Dit zal u begrijpelijk zijn, wanneer u aan de schadelijke soorten denkt
in het dieren en plantenrijk, aan al dat ongedierte of giftige planten,
zelfs aan datgene wat u voor nutteloos of schadelijk houdt in de schepping
van de natuur. Maar al deze vormen zijn dragers van goddelijke kracht
die ook aan de daarin ingesloten geestelijke substanties een geringe mogelijkheid
bieden zich te louteren. En tegelijkertijd dienen deze nietige scheppingswerken
ook weer voor de instandhouding van andere scheppingen, deels als voeding
voor grotere levende wezens, deels als bemesting van de voedingsbodem
van de plantenwereld, ofschoon u, mensen zo'n uitwisseling niet zult kunnen
waarnemen.
En wederom kunnen ze ook voor de mens zelf en zijn geestelijke ontwikkeling
dienstbaar zijn, die ook veel beproevingen vraagt, waarbij de mens zich
moet waar maken, hetzij bij proeven van geduld van allerlei soort of ook
bij een verstandige houding tegenover alles wat de wil van God heeft doen
ontstaan.
Er is niets zonder zin of nut, maar of de mens de zin en het nut van elk
werk inziet, is niet doorslaggevend, veeleer moet zijn geloof aan Gods
wijsheid, liefde en macht hem ook een zeker respect tegenover al het geschapene
inboezemen, daar hij anders twijfelt aan Gods wijsheid, liefde en almacht.
Voor de krachtstroom die eens van God is uitgegaan, voor de uiteengevallen
substanties van de oorspronkelijk geschapen geesten is elk materieëel
omhulsel een grote genade, want ze werden door de liefde Gods vastgepakt
en dus in een uiterlijke vorm geplaatst.
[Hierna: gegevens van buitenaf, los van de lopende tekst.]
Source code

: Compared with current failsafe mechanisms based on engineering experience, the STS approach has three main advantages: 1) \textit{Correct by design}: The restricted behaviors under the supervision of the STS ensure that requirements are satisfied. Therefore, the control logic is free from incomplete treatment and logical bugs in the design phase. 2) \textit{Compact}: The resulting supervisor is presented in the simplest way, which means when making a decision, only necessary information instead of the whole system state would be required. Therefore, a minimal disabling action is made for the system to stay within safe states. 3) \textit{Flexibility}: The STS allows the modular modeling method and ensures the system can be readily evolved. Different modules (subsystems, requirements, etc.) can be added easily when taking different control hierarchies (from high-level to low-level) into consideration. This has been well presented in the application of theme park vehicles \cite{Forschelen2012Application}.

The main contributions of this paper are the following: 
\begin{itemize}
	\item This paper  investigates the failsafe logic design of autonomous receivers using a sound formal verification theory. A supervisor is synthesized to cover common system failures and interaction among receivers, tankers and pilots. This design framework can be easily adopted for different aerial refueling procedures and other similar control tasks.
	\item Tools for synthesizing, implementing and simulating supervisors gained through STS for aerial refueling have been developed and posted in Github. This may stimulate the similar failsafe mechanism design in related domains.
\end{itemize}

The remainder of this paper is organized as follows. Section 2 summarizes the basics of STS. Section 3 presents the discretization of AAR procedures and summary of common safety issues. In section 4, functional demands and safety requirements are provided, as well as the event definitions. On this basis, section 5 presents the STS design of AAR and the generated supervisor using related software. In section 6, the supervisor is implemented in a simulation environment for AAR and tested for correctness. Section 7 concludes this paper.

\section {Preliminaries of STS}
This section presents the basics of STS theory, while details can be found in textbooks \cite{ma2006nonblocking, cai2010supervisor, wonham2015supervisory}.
En of ook verschillende uiterlijke
vormen de weerspannigheid tegenover God verraden, maar dat God deze geestelijke
substanties toch heeft vastgepakt om ze langzaam in de wet van "het
moeten" omhoog te leiden, dat alleen al moet u, mensen elk scheppingswerk
met geestelijke ogen leren bekijken en u moet bedenken dat God waarlijk
van veel dingen op de hoogte is die u, mensen nog verborgen zijn en dat
u daarom niet voortijdig zult mogen oordelen doordat u kritiek uitoefent
op Gods scheppingen, waartoe u waarlijk niet gerechtigd bent.
Want zodra u gelooft dat de schepping het werk van God is, moet u ook
elke twijfel tegenover elk scheppingswerk opgeven. En u zult dan ook leren
om met liefdevolle ogen datgene te beschouwen, wat u tot nu toe afschuw
en afkeer inboezemde, waarmee echter niet gezegd mag zijn, dat u het tegen
zijn natuurlijke bestemming in zult moeten ondersteunen. Want zodra het
aantoonbaar schade aanricht, zult u er ook tegen op mogen treden en de
ontwikkelingsgang ervan beëindigen, want ook dat is Gods wil, dat
deze scheppingen geen lange levensduur hebben en dat u als het ware gerechtigd
bent hun levensduur te verkorten, opdat de geestelijke substanties zich
in steeds nieuwe uiterlijke vormen tot een bepaalde rijpheid opwerken
om dan ook tot dienende functies te worden toegelaten, zodra
de vroegere weerstand minder wordt, zodra het geestelijke zo ver verzacht
is dat het bereidwillig dienstbaar is en dus langzaam opwaarts klimt.
En u, mensen zult moeten weten, dat ook u zelf, dat wil zeggen: uw ziel, zulke
substanties bevat die deze bovengenoemde weg moesten afleggen. Want u
hebt alles in u wat uw ogen in staat zijn te zien. Maar Gods liefde,
wijsheid en almacht weet alles in de juiste ordening te leiden, want Hij
streeft maar een doel na, dat Hij ook eens bereiken zal.